Another expensive mess for Ford: Cleaning up its Twin Cities site

Ford's recent Q2 good news shows that it's making progress in cleaning up its own messes. Still, there are plenty of messes that need to be addressed -- a literal one being the land under its Twin Cities production plant in Highland Park, Minnesota. The factory, in use since 1925, will be closed next year. Before Ford can sell the land to developers, the company needs to clean up eight decades of toxic contamination and get the land environmentally certified by the Minnesota Pollution Control Agency (MPCA) so that its value can be assessed.

There are more than 70 "hot spots" on the 138-acre plot where pollutants including oil, solvents, paint, batteries, gasoline, diesel, lead, ethylbenzene, toluene, and xylenes have contaminated the ground.

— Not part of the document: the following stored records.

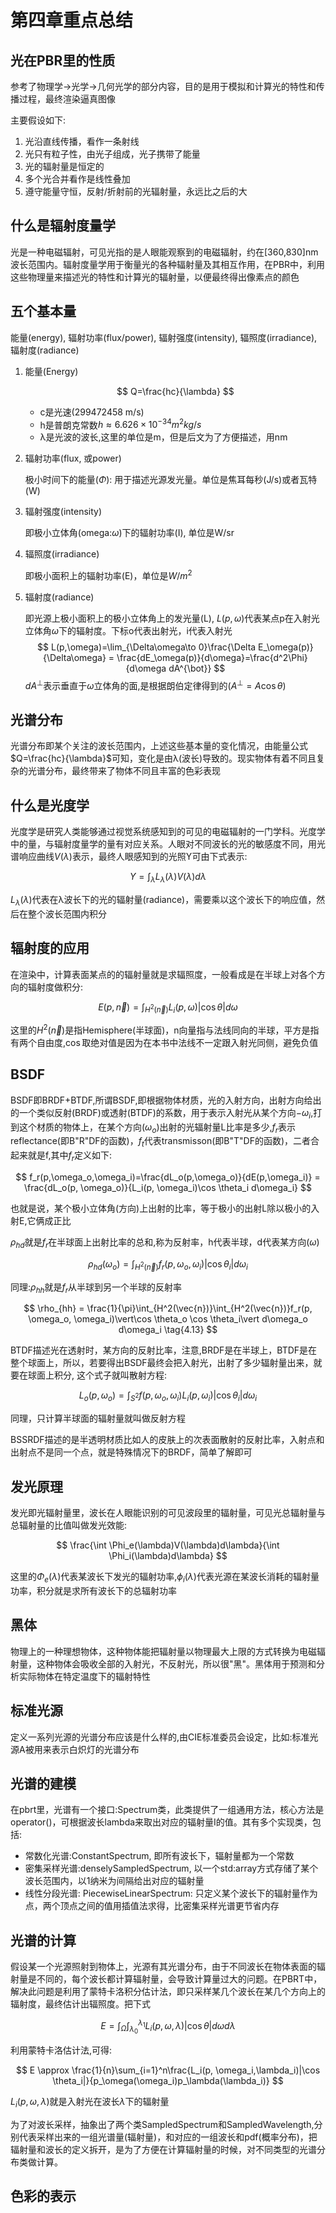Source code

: # 第四章重点总结

## 光在PBR里的性质

参考了物理学->光学->几何光学的部分内容，目的是用于模拟和计算光的特性和传播过程，最终渲染逼真图像

主要假设如下:

1. 光沿直线传播，看作一条射线
2. 光只有粒子性，由光子组成，光子携带了能量
3. 光的辐射量是恒定的
4. 多个光合并看作是线性叠加
5. 遵守能量守恒，反射/折射前的光辐射量，永远比之后的大

## 什么是辐射度量学

光是一种电磁辐射，可见光指的是人眼能观察到的电磁辐射，约在[360,830]nm波长范围内。辐射度量学用于衡量光的各种辐射量及其相互作用，在PBR中，利用这些物理量来描述光的特性和计算光的辐射量，以便最终得出像素点的颜色

## 五个基本量

能量(energy), 辐射功率(flux/power), 辐射强度(intensity), 辐照度(irradiance), 辐射度(radiance)

1. 能量(Energy)

    $$
    Q=\frac{hc}{\lambda}
    $$

    - c是光速(299472458 m/s)
    - h是普朗克常数$h\approx 6.626 \times 10^{-34} m^2kg/s$
    - λ是光波的波长,这里的单位是m，但是后文为了方便描述，用nm

2. 辐射功率(flux, 或power)

    极小时间下的能量($\Phi$): 用于描述光源发光量。单位是焦耳每秒(J/s)或者瓦特(W)
3. 辐射强度(intensity)

    即极小立体角(omega:$\omega$)下的辐射功率(I), 单位是W/sr

4. 辐照度(irradiance)

    即极小面积上的辐射功率(E)，单位是$W/m^2$

5. 辐射度(radiance)

    即光源上极小面积上的极小立体角上的发光量(L), $L(p,\omega)$代表某点p在入射光立体角$\omega$下的辐射度。下标o代表出射光，i代表入射光
    $$
    L(p,\omega)=\lim_{\Delta\omega\to 0}\frac{\Delta E_\omega(p)}{\Delta\omega} = \frac{dE_\omega(p)}{d\omega}=\frac{d^2\Phi}{d\omega dA^{\bot}}
    $$
    $dA^{\bot}$表示垂直于$\omega$立体角的面,是根据朗伯定律得到的($A^{\bot}=A\cos\theta$)

## 光谱分布

光谱分布即某个关注的波长范围内，上述这些基本量的变化情况，由能量公式$Q=\frac{hc}{\lambda}$可知，变化是由λ(波长)导致的。现实物体有着不同且复杂的光谱分布，最终带来了物体不同且丰富的色彩表现

## 什么是光度学

光度学是研究人类能够通过视觉系统感知到的可见的电磁辐射的一门学科。光度学中的量，与辐射度量学的量有对应关系。人眼对不同波长的光的敏感度不同，用光谱响应曲线$V(\lambda)$表示，最终人眼感知到的光照Y可由下式表示:

$$
Y = \int_\lambda L_\lambda(\lambda)V(\lambda)d\lambda
$$

$L_\lambda(\lambda)$代表在λ波长下的光的辐射量(radiance)，需要乘以这个波长下的响应值，然后在整个波长范围内积分

## 辐射度的应用

在渲染中，计算表面某点的的辐射量就是求辐照度，一般看成是在半球上对各个方向的辐射度做积分:

$$
E(p,\vec{n})=\int_{H^2(\vec{n})}L_i(p, \omega)\vert\cos \theta\vert d\omega
$$

这里的$H^2(\vec{n})$是指Hemisphere(半球面)，n向量指与法线同向的半球，平方是指有两个自由度,$\cos$取绝对值是因为在本书中法线不一定跟入射光同侧，避免负值

## BSDF

BSDF即BRDF+BTDF,所谓BSDF,即根据物体材质，光的入射方向，出射方向给出的一个类似反射(BRDF)或透射(BTDF)的系数，用于表示入射光从某个方向$-\omega_i$,打到这个材质的物体上，在某个方向($\omega_o$)出射的光辐射量L比率是多少,$f_r$表示reflectance(即B"R"DF的函数)，$f_t$代表transmisson(即B"T"DF的函数)，二者合起来就是f,其中$f_r$定义如下:

$$
f_r(p,\omega_o,\omega_i)=\frac{dL_o(p,\omega_o)}{dE(p,\omega_i)} = \frac{dL_o(p, \omega_o)}{L_i(p, \omega_i)\cos \theta_i d\omega_i}
$$

也就是说，某个极小立体角(方向)上出射的比率，等于极小的出射L除以极小的入射E,它俩成正比

$\rho_{hd}$就是$f_r$在半球面上出射比率的总和,称为反射率，h代表半球，d代表某方向($\omega$)

$$
\rho_{hd}(\omega_o)=\int_{H^2(\vec{n})}f_r(p, \omega_o, \omega_i)|\cos \theta_i|d\omega_i \tag{4.12}
$$

同理:$\rho_{hh}$就是$f_r$从半球到另一个半球的反射率

$$
\rho_{hh} = \frac{1}{\pi}\int_{H^2(\vec{n})}\int_{H^2(\vec{n})}f_r(p, \omega_o, \omega_i)\vert\cos \theta_o \cos \theta_i\vert d\omega_o d\omega_i \tag{4.13}
$$

BTDF描述光在透射时，某方向的反射比率，注意,BRDF是在半球上，BTDF是在整个球面上，所以，若要得出BSDF最终会把入射光，出射了多少辐射量出来，就要在球面上积分, 这个式子就叫散射方程:

$$
L_o(p, \omega_o) = \int_{S^2}f(p, \omega_o, \omega_i)L_i(p, \omega_i)\vert\cos \theta_i\vert d\omega_i \tag{4.14}
$$

同理，只计算半球面的辐射量就叫做反射方程

BSSRDF描述的是半透明材质比如人的皮肤上的次表面散射的反射比率，入射点和出射点不是同一个点，就是特殊情况下的BRDF，简单了解即可

## 发光原理

发光即光辐射量里，波长在人眼能识别的可见波段里的辐射量，可见光总辐射量与总辐射量的比值叫做发光效能:

$$
\frac{\int \Phi_e(\lambda)V(\lambda)d\lambda}{\int \Phi_i(\lambda)d\lambda}
$$

这里的$\Phi_e(\lambda)$代表某波长下发光的辐射功率,$\phi_i(\lambda)$代表光源在某波长消耗的辐射量功率，积分就是求所有波长下的总辐射功率

## 黑体

物理上的一种理想物体，这种物体能把辐射量以物理最大上限的方式转换为电磁辐射量，这种物体会吸收全部的入射光，不反射光，所以很"黑"。黑体用于预测和分析实际物体在特定温度下的辐射特性

## 标准光源

定义一系列光源的光谱分布应该是什么样的,由CIE标准委员会设定，比如:标准光源A被用来表示白炽灯的光谱分布

## 光谱的建模

在pbrt里，光谱有一个接口:Spectrum类，此类提供了一组通用方法，核心方法是operator()，可根据波长lambda来取出对应的辐射量I的值。其有多个实现类，包括:

- 常数化光谱:ConstantSpectrum, 即所有波长下，辐射量都为一个常数
- 密集采样光谱:denselySampledSpectrum, 以一个std:array方式存储了某个波长范围内，以1纳米为间隔给出对应的辐射量
- 线性分段光谱: PiecewiseLinearSpectrum: 只定义某个波长下的辐射量作为点，两个顶点之间的值用插值法求得，比密集采样光谱更节省内存

## 光谱的计算

假设某一个光源照射到物体上，光源有其光谱分布，由于不同波长在物体表面的辐射量是不同的，每个波长都计算辐射量，会导致计算量过大的问题。在PBRT中，解决此问题是利用了蒙特卡洛积分估计法，即只采样某几个波长在某几个方向上的辐射度，最终估计出辐照度。把下式

$$
E=\int_\Omega\int_{\lambda_0}^{\lambda_1}L_i(p, \omega,\lambda)|\cos \theta |d\omega d\lambda
$$

利用蒙特卡洛估计法,可得:

$$
E \approx \frac{1}{n}\sum_{i=1}^n\frac{L_i(p, \omega_i,\lambda_i)|\cos \theta_i|}{p_\omega(\omega_i)p_\lambda(\lambda_i)}
$$

$L_i(p,\omega,\lambda)$就是入射光在波长$\lambda$下的辐射量

为了对波长采样，抽象出了两个类SampledSpectrum和SampledWavelength,分别代表采样出来的一组光谱量(辐射量)，和对应的一组波长和pdf(概率分布)，把辐射量和波长的定义拆开，是为了方便在计算辐射量的时候，对不同类型的光谱分布类做计算。

## 色彩的表示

The startling variety is partly due to the fact that many of the chemicals were dumped on and in the ground before modern environmental regulations prevented such behavior -- like when an unpaved testing track was sprayed with waste oil to prevent dust, standard practice in 1942. Yet those are just the contaminants that Ford knows about. The company is awaiting results of more soil and groundwater samples recently taken.

[Source: Star Tribune via The Truth About Cars]


Ford might not have to, or be able to, remove absolutely everything. The MPCA has to sign off on the job, but it can allow for certain levels of pollution to remain as long as those levels fall within a safe range. And once Ford gets the land cleaned and certified, it will still be liable if any other contaminants are found even after it is sold. No matter what, the cleanup is going to be time consuming and expensive, which has become a familiar refrain of the Way Forward turnaround plan.